Update: August 25, 2021
The House passed the Budget Resolution on August 24. This is not the end! This is the kick-off of the work on the details.
The Budget Resolution tells the Committees how much funding they have available to invest in the care infrastructure. House and Senate Committees only have until September 15 to assemble those details!
We will work together to make sure they know that with this funding it is time to solve child care. You can start today: https://nafcc.org/our-work/public-policy-and-advocacy/take-action/solvechildcare/
August 11, 2021
On August 11, the U.S. Senate approved a federal Budget Resolution.
In a more ordinary year, the Budget Resolution tells the appropriations committees how much money they each can work with, and together we do the annual advocacy of investments in the Child Care and Development Block Grant and Head Start.
But this has been no ordinary year, Members of Congress can no longer ignore that child care is infrastructure. Parents can’t go to work without child care and child caregiving requires people like NAFCC members who are able to open, stay open, be healthy and well and compensated and valued for the crucial role they play.
This year, the Budget Resolution is something much more. The Budget Resolution is giving specific instructions to a variety of Congressional Committees to invest a specific amount of dollars in a short list of issues under that committee’s reach. These committees would have until September 15 to pull together their details.

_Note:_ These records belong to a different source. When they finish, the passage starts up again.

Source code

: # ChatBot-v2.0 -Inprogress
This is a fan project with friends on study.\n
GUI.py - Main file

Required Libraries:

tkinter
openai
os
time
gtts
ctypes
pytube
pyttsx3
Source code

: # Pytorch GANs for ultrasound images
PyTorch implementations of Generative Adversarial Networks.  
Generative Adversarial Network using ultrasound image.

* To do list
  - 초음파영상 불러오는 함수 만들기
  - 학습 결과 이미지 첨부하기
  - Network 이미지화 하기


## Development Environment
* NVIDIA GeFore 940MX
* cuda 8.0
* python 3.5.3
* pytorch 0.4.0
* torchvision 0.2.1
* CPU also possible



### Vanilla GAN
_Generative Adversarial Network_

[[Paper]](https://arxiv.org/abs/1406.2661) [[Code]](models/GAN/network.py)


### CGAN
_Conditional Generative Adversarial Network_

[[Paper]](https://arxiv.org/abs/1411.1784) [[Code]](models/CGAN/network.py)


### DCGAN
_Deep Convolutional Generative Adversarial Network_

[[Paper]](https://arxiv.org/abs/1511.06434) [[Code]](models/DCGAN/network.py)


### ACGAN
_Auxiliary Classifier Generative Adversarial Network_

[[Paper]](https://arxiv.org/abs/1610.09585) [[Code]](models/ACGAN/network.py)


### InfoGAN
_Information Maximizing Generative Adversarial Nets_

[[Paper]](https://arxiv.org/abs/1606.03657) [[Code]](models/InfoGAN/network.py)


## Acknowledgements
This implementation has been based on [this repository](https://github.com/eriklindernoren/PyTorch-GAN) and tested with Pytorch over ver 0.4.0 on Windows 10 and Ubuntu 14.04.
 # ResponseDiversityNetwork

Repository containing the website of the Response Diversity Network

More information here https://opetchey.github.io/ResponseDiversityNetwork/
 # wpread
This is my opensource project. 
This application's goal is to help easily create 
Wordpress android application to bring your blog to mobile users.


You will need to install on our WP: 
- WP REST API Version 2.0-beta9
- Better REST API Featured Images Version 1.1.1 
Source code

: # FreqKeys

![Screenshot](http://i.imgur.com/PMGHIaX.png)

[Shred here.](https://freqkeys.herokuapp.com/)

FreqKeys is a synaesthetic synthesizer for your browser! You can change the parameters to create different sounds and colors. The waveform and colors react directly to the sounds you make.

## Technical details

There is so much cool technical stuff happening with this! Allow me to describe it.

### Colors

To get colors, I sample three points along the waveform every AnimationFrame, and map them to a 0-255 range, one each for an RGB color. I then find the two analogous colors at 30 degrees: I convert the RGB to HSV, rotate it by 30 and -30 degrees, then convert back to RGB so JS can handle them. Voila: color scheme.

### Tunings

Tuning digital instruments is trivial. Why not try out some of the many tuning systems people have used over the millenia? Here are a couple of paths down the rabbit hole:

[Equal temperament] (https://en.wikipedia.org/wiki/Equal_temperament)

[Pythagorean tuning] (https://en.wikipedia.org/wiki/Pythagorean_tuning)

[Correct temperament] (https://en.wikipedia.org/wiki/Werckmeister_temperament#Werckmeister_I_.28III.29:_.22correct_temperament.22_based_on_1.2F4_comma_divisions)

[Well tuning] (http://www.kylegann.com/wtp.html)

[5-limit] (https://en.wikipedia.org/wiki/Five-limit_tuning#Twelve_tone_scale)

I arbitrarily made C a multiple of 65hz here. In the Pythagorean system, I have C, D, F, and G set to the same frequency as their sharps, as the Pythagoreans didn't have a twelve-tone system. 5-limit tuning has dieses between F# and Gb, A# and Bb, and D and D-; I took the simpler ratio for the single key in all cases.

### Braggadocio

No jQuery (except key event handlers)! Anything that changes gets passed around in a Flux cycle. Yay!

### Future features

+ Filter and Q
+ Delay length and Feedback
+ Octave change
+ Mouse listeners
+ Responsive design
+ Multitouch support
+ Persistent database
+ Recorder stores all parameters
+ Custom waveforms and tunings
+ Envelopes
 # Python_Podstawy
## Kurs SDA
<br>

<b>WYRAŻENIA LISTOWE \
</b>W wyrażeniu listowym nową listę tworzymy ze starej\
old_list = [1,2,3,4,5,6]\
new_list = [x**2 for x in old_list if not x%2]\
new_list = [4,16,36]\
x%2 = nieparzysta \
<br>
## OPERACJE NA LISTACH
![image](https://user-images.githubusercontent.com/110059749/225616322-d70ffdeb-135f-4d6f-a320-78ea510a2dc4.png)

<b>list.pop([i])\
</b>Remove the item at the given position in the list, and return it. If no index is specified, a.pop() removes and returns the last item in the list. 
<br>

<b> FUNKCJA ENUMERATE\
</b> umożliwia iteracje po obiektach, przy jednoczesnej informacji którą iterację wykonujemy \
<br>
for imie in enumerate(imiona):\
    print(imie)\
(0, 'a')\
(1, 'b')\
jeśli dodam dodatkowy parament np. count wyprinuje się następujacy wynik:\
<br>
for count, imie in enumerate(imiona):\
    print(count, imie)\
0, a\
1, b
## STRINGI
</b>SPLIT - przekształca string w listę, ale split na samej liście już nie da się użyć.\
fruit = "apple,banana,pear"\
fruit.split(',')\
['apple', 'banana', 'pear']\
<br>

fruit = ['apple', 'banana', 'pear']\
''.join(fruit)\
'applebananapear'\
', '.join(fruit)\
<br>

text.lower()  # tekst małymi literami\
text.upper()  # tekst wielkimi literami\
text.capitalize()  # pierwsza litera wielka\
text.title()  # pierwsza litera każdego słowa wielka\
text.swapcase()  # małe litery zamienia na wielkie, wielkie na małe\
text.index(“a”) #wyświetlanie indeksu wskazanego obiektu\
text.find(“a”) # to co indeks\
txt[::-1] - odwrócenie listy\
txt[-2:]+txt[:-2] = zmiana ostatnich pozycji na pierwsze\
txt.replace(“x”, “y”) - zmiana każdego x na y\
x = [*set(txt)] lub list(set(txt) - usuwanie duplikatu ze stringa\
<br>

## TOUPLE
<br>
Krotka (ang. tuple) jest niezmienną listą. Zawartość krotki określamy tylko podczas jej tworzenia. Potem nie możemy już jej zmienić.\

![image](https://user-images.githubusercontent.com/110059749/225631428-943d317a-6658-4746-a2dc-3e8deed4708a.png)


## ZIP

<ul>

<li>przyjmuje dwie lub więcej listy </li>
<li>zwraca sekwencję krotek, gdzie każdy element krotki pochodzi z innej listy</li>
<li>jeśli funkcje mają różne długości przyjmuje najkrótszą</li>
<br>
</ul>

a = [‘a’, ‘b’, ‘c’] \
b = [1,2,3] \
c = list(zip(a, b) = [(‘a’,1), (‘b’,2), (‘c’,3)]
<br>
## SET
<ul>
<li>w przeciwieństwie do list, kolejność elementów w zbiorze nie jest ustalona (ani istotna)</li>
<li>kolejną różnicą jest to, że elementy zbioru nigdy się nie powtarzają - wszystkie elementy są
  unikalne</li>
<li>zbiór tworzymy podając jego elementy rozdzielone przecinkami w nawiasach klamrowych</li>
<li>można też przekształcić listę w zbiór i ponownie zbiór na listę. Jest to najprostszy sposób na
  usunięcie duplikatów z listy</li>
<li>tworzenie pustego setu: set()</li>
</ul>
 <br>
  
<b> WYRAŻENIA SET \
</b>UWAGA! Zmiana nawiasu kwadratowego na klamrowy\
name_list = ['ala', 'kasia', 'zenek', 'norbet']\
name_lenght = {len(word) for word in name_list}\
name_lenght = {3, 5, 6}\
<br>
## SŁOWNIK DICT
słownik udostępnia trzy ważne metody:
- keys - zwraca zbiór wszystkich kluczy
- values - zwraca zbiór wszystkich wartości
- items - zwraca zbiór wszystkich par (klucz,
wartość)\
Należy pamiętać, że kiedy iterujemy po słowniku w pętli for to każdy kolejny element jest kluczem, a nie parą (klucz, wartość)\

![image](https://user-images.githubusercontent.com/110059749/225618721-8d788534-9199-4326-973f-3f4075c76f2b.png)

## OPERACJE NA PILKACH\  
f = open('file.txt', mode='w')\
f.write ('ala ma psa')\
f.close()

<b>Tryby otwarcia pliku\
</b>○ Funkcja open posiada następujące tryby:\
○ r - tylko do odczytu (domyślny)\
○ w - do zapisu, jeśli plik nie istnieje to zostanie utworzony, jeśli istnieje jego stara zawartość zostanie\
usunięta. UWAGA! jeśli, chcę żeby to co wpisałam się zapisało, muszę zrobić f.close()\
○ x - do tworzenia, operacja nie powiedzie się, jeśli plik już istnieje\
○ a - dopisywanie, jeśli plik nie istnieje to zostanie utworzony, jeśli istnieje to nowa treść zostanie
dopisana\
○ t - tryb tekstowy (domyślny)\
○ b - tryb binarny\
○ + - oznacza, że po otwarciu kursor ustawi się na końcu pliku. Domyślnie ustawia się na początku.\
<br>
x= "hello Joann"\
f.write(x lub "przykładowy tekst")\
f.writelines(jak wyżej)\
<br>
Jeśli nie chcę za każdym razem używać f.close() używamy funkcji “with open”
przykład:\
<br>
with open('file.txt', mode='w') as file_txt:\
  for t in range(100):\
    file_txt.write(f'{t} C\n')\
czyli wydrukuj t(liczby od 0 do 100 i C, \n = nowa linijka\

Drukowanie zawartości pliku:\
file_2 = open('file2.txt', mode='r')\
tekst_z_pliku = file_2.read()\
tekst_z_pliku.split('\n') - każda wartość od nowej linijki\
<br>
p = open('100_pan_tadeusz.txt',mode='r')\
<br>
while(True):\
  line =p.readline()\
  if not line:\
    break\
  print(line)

The Senate Health Education Labor and Pensions Committee has jurisdiction over the federal child care law and Head Start. They would be getting instructions from the Budget Resolution to do details on child care for working families and on universal preK. They’re to do this with an understanding that Head Start funding will continue.
“The Senate is taking a crucial step in ensuring that we invest in and prioritize child care infrastructure. America needs high-quality and affordable child care so parents can work inside and outside the home. And early care educators should be safe, healthy and earn a living wage to provide the service our communities rely on and take care of their own families. The health and livelihood of family child care providers are on the line and we simply cannot continue to piecemeal solutions.
“Our children, families, employers and whole communities bear the brunt every single day we don’t invest in child care. Let’s forge a new path in building an early care and education system that reaches every child and values everyone working in family child care programs. We’re advocating for smart policies that help family child care to thrive.”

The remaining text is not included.